DATA SHOWN
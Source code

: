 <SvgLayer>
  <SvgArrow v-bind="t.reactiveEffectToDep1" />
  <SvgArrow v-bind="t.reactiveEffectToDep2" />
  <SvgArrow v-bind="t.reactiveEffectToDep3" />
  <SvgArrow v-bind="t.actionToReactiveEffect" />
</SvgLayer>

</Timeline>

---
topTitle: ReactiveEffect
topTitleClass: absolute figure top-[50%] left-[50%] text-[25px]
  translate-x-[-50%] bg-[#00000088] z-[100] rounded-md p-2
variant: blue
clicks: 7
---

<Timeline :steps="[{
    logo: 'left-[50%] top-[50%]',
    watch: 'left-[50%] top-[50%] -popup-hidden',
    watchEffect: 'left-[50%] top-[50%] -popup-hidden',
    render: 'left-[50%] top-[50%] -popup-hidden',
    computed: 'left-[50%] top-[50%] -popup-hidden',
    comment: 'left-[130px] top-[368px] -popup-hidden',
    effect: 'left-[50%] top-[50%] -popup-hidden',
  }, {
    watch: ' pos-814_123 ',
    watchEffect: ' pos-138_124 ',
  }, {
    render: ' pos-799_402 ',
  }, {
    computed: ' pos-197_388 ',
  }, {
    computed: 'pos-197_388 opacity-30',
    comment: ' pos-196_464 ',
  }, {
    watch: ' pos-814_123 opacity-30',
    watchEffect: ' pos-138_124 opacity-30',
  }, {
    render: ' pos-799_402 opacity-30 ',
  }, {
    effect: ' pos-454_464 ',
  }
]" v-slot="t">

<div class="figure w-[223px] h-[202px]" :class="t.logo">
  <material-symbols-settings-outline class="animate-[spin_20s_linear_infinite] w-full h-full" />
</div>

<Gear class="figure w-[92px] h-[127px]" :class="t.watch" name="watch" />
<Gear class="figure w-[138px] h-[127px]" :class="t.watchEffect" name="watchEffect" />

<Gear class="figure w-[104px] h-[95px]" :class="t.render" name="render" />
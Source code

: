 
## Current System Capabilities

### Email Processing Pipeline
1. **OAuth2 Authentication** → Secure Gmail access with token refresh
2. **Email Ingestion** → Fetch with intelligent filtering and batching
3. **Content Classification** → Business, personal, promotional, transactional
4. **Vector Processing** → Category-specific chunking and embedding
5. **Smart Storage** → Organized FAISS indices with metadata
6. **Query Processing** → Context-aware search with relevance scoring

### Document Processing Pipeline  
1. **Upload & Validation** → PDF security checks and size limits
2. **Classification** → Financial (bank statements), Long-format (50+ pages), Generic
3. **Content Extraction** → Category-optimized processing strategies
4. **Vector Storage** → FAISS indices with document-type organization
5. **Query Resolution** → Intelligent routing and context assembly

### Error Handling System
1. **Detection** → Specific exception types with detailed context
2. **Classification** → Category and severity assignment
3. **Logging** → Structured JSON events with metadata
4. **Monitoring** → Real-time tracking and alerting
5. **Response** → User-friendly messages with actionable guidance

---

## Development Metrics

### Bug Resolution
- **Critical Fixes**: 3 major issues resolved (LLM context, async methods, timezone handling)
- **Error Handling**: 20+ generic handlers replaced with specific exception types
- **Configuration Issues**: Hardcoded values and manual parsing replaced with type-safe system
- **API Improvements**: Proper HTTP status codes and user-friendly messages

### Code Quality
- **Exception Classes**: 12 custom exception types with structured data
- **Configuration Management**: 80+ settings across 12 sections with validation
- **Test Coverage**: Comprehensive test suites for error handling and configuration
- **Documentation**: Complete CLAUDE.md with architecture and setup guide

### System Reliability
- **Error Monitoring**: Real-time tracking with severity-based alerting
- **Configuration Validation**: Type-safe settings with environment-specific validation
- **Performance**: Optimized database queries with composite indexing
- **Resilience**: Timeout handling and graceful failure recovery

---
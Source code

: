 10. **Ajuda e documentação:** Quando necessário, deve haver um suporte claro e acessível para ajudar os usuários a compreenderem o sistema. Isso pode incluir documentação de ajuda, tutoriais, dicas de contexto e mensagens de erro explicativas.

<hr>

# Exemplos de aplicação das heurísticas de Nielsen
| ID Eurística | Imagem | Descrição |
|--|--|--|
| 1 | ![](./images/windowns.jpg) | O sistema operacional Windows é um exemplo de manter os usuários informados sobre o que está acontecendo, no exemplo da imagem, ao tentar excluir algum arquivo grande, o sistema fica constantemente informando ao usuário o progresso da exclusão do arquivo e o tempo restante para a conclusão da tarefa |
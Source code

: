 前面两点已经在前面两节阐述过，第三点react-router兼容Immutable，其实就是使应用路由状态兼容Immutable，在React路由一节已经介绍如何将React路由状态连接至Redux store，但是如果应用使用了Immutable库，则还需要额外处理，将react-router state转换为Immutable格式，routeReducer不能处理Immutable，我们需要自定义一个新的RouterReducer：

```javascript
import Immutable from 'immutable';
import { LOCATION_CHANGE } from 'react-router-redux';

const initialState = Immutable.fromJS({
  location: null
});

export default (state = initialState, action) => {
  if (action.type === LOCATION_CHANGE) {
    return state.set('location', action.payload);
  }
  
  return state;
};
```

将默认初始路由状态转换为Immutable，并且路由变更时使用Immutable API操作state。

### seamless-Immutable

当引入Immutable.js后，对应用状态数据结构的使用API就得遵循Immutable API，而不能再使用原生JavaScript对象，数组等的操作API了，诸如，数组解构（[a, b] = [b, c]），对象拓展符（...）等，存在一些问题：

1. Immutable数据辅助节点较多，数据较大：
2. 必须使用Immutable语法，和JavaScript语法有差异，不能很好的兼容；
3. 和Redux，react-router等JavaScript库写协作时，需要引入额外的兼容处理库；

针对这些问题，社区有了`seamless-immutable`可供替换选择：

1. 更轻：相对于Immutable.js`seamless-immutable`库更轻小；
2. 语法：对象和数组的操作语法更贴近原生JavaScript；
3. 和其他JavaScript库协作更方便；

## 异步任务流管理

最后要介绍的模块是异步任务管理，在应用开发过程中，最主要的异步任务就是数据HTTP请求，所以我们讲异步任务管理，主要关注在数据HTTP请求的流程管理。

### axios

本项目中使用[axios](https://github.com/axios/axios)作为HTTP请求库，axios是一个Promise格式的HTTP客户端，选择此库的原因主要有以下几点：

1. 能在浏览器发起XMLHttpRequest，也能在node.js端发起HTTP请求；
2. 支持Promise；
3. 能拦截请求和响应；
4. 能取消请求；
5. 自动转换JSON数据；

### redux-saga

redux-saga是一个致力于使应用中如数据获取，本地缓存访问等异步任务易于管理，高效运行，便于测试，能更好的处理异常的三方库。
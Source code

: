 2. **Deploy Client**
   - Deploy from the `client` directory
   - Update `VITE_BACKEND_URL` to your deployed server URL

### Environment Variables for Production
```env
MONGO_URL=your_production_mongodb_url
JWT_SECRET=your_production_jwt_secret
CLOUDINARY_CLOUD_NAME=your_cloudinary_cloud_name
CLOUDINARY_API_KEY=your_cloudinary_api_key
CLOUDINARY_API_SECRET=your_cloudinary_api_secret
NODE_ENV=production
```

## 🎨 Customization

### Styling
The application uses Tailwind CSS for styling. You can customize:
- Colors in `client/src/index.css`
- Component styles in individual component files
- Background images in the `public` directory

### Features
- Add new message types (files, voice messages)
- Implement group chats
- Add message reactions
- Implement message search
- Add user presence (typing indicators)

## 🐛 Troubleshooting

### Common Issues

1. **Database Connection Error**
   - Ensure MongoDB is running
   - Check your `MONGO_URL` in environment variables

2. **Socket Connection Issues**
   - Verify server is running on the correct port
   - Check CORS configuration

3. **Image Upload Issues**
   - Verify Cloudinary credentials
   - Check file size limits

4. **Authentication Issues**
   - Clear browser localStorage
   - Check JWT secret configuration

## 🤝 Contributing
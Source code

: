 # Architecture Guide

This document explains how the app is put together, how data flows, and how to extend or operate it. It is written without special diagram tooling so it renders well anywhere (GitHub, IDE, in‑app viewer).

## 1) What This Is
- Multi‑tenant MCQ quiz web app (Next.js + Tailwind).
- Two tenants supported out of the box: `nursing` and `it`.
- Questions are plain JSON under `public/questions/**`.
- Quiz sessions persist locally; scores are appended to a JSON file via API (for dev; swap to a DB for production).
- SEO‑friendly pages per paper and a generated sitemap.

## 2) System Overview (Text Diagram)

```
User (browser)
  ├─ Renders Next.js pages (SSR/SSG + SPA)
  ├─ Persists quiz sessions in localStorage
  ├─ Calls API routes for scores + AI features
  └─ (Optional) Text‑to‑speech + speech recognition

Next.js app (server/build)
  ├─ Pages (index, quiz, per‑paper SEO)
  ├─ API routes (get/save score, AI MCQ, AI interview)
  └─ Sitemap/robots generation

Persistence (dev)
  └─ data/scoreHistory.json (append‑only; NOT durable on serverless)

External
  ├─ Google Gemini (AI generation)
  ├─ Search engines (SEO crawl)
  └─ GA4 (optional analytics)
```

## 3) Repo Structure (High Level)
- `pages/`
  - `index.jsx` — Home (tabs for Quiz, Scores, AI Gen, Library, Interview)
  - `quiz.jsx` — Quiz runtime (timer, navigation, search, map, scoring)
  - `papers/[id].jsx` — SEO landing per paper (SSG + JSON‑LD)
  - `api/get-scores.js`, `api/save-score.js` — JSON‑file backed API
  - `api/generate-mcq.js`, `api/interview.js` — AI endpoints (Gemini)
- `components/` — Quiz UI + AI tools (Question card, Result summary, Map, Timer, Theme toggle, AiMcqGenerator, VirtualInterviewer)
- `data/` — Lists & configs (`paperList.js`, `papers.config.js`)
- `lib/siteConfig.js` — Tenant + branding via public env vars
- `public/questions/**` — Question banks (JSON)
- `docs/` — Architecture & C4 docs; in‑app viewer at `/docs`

PROBLEM
Reproduce exactly the first line of the listing and every line after it, through the one containing "render: ' pos-799_402 opacity-30". Nothing else belongs in the output.

OUTPUT OF THE TASK
Source code

: <SvgLayer>
  <SvgArrow v-bind="t.reactiveEffectToDep1" />
  <SvgArrow v-bind="t.reactiveEffectToDep2" />
  <SvgArrow v-bind="t.reactiveEffectToDep3" />
  <SvgArrow v-bind="t.actionToReactiveEffect" />
</SvgLayer>

</Timeline>

---
topTitle: ReactiveEffect
topTitleClass: absolute figure top-[50%] left-[50%] text-[25px]
  translate-x-[-50%] bg-[#00000088] z-[100] rounded-md p-2
variant: blue
clicks: 7
---

<Timeline :steps="[{
    logo: 'left-[50%] top-[50%]',
    watch: 'left-[50%] top-[50%] -popup-hidden',
    watchEffect: 'left-[50%] top-[50%] -popup-hidden',
    render: 'left-[50%] top-[50%] -popup-hidden',
    computed: 'left-[50%] top-[50%] -popup-hidden',
    comment: 'left-[130px] top-[368px] -popup-hidden',
    effect: 'left-[50%] top-[50%] -popup-hidden',
  }, {
    watch: ' pos-814_123 ',
    watchEffect: ' pos-138_124 ',
  }, {
    render: ' pos-799_402 ',
  }, {
    computed: ' pos-197_388 ',
  }, {
    computed: 'pos-197_388 opacity-30',
    comment: ' pos-196_464 ',
  }, {
    watch: ' pos-814_123 opacity-30',
    watchEffect: ' pos-138_124 opacity-30',
  }, {
    render: ' pos-799_402 opacity-30 ',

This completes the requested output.